In one forest in the USA there are a large number of feral colonies which appear to have reached a balance with varroa. It has been suggested that the bees have nudged the mites into being somehow less aggressive or virulent, but when the bees were removed to hives they fared no better than control hives.
This suggests that it is the management of the bees that is the problem.It occurs to us that the feral bees swarm, probably most of them do so every year, which gives the colony a break in brood rearing. Getting a queen mated from a large colony usually takes much longer than from a nucleus colony.
There ought to be a beekeeping law which states “the speed at which a virgin queen gets mated is in inverse proportion to the size of the colony”. For controlling varroa, the longer it takes the more effective it is in reducing the varroa problem.
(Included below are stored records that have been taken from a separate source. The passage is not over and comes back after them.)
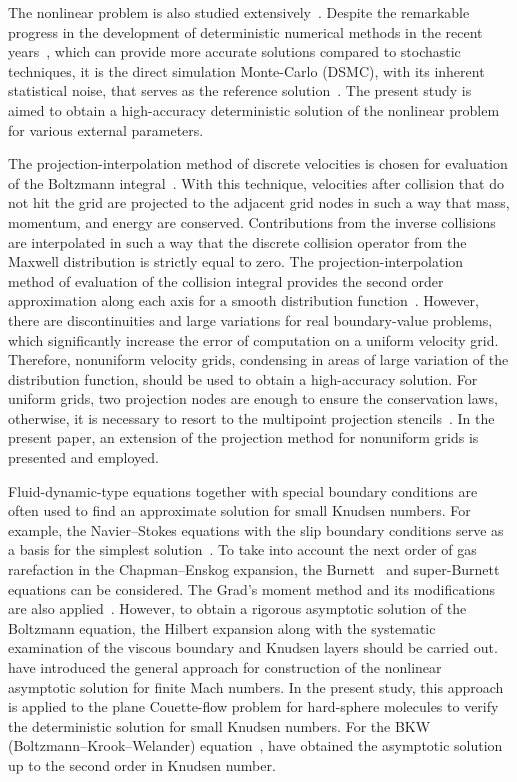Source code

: \documentclass[review]{elsarticle}
\begin{document}
The nonlinear problem is also studied extensively~\citep{Garzo2003}.
Despite the remarkable progress in the development of deterministic numerical methods
in the recent years~\citep[see e.g.][]{Dimarco2014,Mieussens2014},
which can provide more accurate solutions compared to stochastic techniques,
it is the direct simulation Monte-Carlo (DSMC), with its inherent statistical noise,
that serves as the reference solution~\citep[see e.g.][]{Cercignani1994,Struchtrup2009,Agrawal2014}.
The present study is aimed to obtain a high-accuracy deterministic solution
of the nonlinear problem for various external parameters.

The projection-interpolation method of discrete velocities is chosen for
evaluation of the Boltzmann integral~\citep{Tcheremissine1998, Tcheremissine2006}.
With this technique, velocities after collision that do not hit the grid
are projected to the adjacent grid nodes in such a way that mass, momentum, and energy are conserved.
Contributions from the inverse collisions are interpolated in such a way that
the discrete collision operator from the Maxwell distribution is strictly equal to zero.
The projection-interpolation method of evaluation of the collision integral
provides the second order approximation along each axis for a smooth distribution function~\citep{Anikin2012}.
However, there are discontinuities and large variations for real boundary-value problems,
which significantly increase the error of computation on a uniform velocity grid.
Therefore, nonuniform velocity grids, condensing in areas of large variation
of the distribution function, should be used to obtain a high-accuracy solution.
For uniform grids, two projection nodes are enough to ensure the conservation laws,
otherwise, it is necessary to resort to the multipoint projection stencils~\citep{Dodulad2012}.
In the present paper, an extension of the projection method for nonuniform grids is presented and employed.

Fluid-dynamic-type equations together with special boundary conditions
are often used to find an approximate solution for small Knudsen numbers.
For example, the Navier--Stokes equations with the slip boundary conditions
serve as a basis for the simplest solution~\citep{Sharipov2000}.
To take into account the next order of gas rarefaction in the Chapman--Enskog expansion,
the Burnett~\citep{Reese2003} and super-Burnett~\citep{Agrawal2014} equations can be considered.
The Grad's moment method and its modifications are also applied~\citep{Struchtrup2009}.
However, to obtain a rigorous asymptotic solution of the Boltzmann equation,
the Hilbert expansion along with the systematic examination of the viscous boundary and Knudsen layers
should be carried out. \citet{Sone2000} have introduced the general approach
for construction of the nonlinear asymptotic solution for finite Mach numbers.
In the present study, this approach is applied to the plane Couette-flow problem for hard-sphere molecules
to verify the deterministic solution for small Knudsen numbers.
For the BKW (Boltzmann--Krook--Welander) equation~\citep{Krook1954,Welander1954},
\citet{Sone1970} have obtained the asymptotic solution up to the second order in Knudsen number.
\end{document}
We are not suggesting you just let the bees swarm when they see fit but to choose the timing of the swarming and to control it rather than prevent it. The ideal time for us, in southern England, is just before the main honey flow which, in recent years, has been starting around the third week of June. Swarm control before this period is largely by way of giving lots of brood space. We use only deep frames and are happy to let them have the run of three deep Langstroth brood boxes, if they need them. If the colony shows any inclination to swarm it is easily detected by examining the bottoms of the combs of the second and third boxes. If there are any swarm cells in the colony some of them (not all, by any means) will be seen there. Removing some brood will normally be all that is required to prevent swarming.
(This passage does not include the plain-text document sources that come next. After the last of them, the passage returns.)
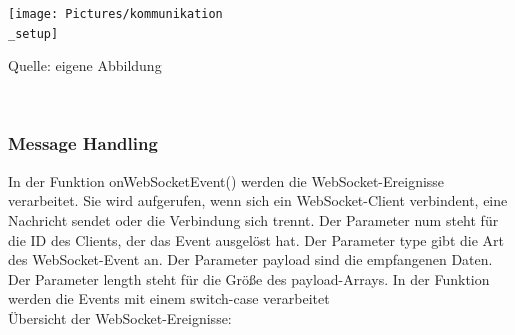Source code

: \documentclass[ngerman,12pt,a4paper]{article}
\begin{document}
	\begin{center}
		\begin{minipage}[t]{0.55\textwidth}
			\texttt{[image: Pictures/kommunikation\\\_setup]}
			\label{fig:kommunikation_setup}
			\vspace{-10pt}
			\begin{center}
				\par\small Quelle: eigene Abbildung 
			\end{center}
		\end{minipage} \\[0.75cm]
	\end{center}	
	
			\subsubsection{Message Handling}
			
	In der Funktion onWebSocketEvent() werden die WebSocket-Ereignisse verarbeitet. Sie wird aufgerufen, wenn sich ein WebSocket-Client verbindent, eine Nachricht sendet oder die Verbindung sich trennt.
	Der Parameter num steht für die ID des Clients, der das Event ausgelöst hat. Der Parameter type gibt die Art des WebSocket-Event an. Der Parameter payload sind die empfangenen Daten. Der Parameter length steht für die Größe des payload-Arrays. 
	In der Funktion werden die Events mit einem switch-case verarbeitet\\[0.5cm]
	Übersicht der WebSocket-Ereignisse:
	
\end{document}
Around the middle to the end of June we remove all the brood from the colonies leaving only a comb of unsealed brood behind to anchor the queen. Enough young bees are left on the brood to keep it warm and to feed the unsealed brood. These boxes of brood are stacked up on floors in a corner of the yard, four or five boxes high, as convenient. The parent hive has the queen and all the flying bees and some of the nurse bees. It has a single brood box mostly of foundation with the one unsealed brood comb and combs of honey and pollen on the outsides. On this is a queen excluder and above that any honey supers that were part of the original hive. The stacks of brood are left for ten days when all queen cells are then destroyed. The stacks are then broken down into nuclei (usually one box of sealed brood with some honey and adhering bees). The following day each nuc is given a ripe (ten day old) queen cell. These nucs can be repositioned in the same yard because queen-less bees readily mark their new position in a way that queen-right bees simply don’t. There is virtually no drifting from these nucs. With luck it will be at least another fourteen days before the queens are mated and laying.
By then all the original brood will have hatched along with the mites. We have seen it suggested that the brood should be destroyed in order to kill the mites but this is neither necessary nor desirable. Varroa mites are to some extent cannibalistic which might explain the reduction in viable mites but, whatever the reason, we have found that these new colonies are nearly always the best ones the following year, with young queens and a minimum of mites.
There are a number of variations of this plan. You would want to vary it if you intended to go to the heather – maybe by uniting the new colonies with the parent. If you couldn’t get round all the yards to remove the brood you might consider an annual re-queen in late summer. Whatever variation, you are endeavouring to get the hives a break in brood rearing and it will be to their benefit if you can make it long enough for all the brood to hatch.